7月20日に「日本経済新聞」が「A級戦犯靖国合祀」「昭和天皇が不快感」と報じた元宮内庁長官の故・富田朝彦氏のメモは、理解に苦しむものだ。
「富田メモ」には、1988(昭和63)年4月28日付で昭和天皇のご発言として「A級(戦犯)が合祀されその上松岡、白取までもが」「だから私あれ以来参拝していない それが私の心だ」と走り書きされていた。

このメモをもって、「産経新聞」を除く各紙はほぼいっせいに、昭和天皇は三国同盟に走り国を誤る元凶となった松岡洋右元外相、白鳥敏夫元駐イタリア大使を疎み、A級戦犯の合祀に不快感を抱いていたと断定、“A級戦犯”を分祀すべきだという論調に傾こうとしている。しかし、その解釈は天皇を究極的に貶めるものである。

「富田メモ」は、“A級戦犯”合祀に関して靖国神社の故・筑波藤麿元宮司は慎重だったが、合祀に踏み切った後任の故・松平永芳元宮司は怪しからんと怒っておられる天皇のお姿を想像させる。だが、筑波宮司がA級戦犯の合祀に反対で松平宮司のみが積極的だったというのは、事実に反する。このような思い違いが目立つ「富田メモ」を全面的に信頼することはできない。

このメモから浮かび上がる天皇像にも違和感を抱く。あの不当な東京裁判で、自らの命を差し出すことによって天皇と皇室を守り、日本国を守ったのが“A級戦犯”だった。そして昭和天皇もまた、ご自分の命を差し出して日本国と国民を守ろうとした。マッカーサーに対し、ご自分の運命はどうなってもよい、すべての責任はご自分にあると述べられ、いっさいの弁明をなさらなかったのは周知のとおりだ。

他人への責任転嫁をなさらない昭和天皇が、「富田メモ」ではおよそ正反対の姿である。これははたして真の姿なのか。88年4月当時の昭和天皇は体調も悪く、メモのようなご発言があったとしても、ご自分の真意を十分に伝えることができていなかったのではないかと思えてならない。

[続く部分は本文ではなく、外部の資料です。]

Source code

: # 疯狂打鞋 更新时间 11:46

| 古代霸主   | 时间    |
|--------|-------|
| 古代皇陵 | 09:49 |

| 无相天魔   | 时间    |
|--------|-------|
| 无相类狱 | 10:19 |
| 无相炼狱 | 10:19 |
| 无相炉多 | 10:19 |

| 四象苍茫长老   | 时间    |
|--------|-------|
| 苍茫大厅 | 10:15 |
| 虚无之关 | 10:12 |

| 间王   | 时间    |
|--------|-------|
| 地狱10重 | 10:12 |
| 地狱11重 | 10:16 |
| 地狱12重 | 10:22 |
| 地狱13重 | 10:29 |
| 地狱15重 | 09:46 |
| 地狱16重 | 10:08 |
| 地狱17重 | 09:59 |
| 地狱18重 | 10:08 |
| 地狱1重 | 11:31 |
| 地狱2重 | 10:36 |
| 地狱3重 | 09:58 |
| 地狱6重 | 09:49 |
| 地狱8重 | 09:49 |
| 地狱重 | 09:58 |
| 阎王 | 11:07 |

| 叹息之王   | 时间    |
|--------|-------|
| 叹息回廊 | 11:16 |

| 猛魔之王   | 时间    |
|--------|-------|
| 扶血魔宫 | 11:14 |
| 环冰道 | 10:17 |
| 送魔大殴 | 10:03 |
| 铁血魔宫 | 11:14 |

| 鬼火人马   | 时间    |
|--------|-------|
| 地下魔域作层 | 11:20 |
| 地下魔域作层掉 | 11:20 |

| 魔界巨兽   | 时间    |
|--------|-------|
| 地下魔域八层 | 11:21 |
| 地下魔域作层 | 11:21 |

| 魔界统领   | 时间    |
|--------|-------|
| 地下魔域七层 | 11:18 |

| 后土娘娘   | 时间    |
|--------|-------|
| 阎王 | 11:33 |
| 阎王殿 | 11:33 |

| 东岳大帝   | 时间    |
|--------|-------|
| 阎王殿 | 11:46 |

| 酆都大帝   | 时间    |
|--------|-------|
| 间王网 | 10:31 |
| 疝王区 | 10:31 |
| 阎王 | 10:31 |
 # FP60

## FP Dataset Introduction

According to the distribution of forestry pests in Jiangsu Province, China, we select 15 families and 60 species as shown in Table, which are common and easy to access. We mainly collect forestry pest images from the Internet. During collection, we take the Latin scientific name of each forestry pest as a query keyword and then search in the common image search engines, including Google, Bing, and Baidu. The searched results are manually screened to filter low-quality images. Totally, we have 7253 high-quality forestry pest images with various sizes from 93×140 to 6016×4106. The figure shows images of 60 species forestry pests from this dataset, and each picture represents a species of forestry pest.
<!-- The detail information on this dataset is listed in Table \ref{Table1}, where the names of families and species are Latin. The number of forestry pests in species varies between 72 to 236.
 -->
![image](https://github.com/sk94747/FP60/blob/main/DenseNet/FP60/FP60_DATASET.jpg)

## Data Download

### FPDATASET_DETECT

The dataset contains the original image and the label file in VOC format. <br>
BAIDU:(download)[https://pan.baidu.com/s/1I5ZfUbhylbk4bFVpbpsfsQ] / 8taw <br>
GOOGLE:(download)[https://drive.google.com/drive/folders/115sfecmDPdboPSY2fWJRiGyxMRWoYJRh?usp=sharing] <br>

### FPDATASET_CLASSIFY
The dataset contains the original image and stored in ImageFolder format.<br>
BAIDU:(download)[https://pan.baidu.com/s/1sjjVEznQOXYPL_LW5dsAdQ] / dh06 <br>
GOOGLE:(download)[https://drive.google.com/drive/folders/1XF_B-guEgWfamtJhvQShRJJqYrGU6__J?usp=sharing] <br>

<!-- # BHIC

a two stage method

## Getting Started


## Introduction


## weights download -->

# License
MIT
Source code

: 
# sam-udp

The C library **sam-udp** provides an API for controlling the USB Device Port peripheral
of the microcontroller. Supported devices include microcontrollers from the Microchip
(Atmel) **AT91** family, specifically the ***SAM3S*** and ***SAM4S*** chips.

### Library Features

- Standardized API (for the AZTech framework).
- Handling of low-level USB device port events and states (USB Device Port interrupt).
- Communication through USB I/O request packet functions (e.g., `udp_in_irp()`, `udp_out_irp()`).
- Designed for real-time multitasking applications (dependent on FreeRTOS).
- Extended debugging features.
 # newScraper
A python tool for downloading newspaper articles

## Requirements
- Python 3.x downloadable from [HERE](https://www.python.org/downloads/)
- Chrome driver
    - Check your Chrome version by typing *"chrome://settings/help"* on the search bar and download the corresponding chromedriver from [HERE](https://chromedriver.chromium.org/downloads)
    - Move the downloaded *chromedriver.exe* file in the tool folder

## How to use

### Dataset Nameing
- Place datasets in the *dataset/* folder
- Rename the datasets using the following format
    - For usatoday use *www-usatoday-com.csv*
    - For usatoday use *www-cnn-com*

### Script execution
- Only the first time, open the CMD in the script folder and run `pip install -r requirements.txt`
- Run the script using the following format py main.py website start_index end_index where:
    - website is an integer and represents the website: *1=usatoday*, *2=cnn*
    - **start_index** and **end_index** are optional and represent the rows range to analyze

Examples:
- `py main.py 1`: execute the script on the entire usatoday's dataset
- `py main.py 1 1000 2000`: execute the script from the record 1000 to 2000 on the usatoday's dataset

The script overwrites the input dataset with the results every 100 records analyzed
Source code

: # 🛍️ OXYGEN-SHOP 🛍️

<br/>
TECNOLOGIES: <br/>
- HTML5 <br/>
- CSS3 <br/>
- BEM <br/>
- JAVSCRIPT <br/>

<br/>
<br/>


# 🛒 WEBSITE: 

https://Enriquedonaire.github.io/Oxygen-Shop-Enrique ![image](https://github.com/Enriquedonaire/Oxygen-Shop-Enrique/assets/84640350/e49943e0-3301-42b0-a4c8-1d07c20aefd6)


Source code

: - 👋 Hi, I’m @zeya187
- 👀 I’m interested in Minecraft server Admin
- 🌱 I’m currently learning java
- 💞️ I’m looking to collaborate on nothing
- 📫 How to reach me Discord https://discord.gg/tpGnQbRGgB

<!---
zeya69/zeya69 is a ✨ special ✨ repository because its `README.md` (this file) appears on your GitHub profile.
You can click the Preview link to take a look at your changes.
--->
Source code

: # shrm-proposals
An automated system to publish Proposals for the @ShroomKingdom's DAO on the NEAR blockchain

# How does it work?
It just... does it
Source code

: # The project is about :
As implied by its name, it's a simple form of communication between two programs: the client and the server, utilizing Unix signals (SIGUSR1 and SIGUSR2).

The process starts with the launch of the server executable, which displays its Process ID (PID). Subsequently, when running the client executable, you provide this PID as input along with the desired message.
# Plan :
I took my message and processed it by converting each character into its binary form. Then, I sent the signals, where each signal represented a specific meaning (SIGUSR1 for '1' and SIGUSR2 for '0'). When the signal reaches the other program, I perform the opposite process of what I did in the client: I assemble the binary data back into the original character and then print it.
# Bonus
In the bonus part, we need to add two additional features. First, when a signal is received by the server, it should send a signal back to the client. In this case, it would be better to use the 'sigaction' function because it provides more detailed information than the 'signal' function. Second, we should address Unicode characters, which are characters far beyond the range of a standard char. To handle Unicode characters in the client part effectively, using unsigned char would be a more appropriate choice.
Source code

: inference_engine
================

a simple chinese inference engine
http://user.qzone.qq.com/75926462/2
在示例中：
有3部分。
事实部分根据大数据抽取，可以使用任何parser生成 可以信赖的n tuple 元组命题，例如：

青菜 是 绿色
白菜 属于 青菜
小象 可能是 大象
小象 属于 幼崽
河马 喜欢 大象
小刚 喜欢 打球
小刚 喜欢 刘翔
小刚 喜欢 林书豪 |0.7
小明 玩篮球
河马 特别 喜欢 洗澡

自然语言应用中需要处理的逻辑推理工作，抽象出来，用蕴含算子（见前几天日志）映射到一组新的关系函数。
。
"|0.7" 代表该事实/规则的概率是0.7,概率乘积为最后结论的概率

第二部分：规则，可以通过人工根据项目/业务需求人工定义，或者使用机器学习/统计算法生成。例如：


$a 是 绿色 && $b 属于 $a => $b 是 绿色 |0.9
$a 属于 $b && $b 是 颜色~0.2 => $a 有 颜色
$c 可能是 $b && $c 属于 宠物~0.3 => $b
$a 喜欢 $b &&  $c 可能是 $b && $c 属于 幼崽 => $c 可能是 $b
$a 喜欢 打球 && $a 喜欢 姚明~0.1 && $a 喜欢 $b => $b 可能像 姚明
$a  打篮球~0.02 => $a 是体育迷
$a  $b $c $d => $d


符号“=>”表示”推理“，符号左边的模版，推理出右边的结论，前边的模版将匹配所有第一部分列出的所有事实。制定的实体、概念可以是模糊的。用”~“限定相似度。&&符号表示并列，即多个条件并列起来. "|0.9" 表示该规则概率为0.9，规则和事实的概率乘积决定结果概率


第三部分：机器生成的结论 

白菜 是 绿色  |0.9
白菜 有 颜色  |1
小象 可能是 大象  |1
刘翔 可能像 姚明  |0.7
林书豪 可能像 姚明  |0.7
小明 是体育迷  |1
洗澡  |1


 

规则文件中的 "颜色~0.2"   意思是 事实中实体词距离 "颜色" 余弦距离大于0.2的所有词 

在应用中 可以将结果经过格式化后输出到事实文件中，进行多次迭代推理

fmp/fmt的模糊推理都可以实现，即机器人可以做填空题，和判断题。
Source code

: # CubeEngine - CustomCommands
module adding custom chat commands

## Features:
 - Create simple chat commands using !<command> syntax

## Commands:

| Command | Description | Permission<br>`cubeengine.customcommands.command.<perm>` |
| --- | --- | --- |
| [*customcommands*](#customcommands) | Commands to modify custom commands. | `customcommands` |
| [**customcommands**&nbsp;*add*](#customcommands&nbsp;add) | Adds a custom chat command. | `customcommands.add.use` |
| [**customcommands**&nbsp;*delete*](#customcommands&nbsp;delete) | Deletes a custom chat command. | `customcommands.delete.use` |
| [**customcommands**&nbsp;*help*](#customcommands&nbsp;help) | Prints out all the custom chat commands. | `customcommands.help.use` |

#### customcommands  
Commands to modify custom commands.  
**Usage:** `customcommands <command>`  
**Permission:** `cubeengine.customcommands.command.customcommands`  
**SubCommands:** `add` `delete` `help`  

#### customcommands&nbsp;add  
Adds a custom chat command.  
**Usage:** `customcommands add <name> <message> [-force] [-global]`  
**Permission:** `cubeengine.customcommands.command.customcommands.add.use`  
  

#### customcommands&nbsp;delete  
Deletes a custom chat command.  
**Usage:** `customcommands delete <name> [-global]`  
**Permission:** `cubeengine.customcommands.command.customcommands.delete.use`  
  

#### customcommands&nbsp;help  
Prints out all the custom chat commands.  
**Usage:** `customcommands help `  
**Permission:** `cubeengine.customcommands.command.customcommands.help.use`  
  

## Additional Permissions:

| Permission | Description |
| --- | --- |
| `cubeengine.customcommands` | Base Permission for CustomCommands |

そして、メモはなぜ今になって流出したのか。国家機密保持の観点から問題の根の深さを指摘するのが、京都大学教授の中西輝政氏である。氏は、宮内庁長官だった富田氏が職務として昭和天皇のお近くに仕え、そこで入手した情報を書きつけた「富田メモ」は、まぎれもない公文書であると指摘する。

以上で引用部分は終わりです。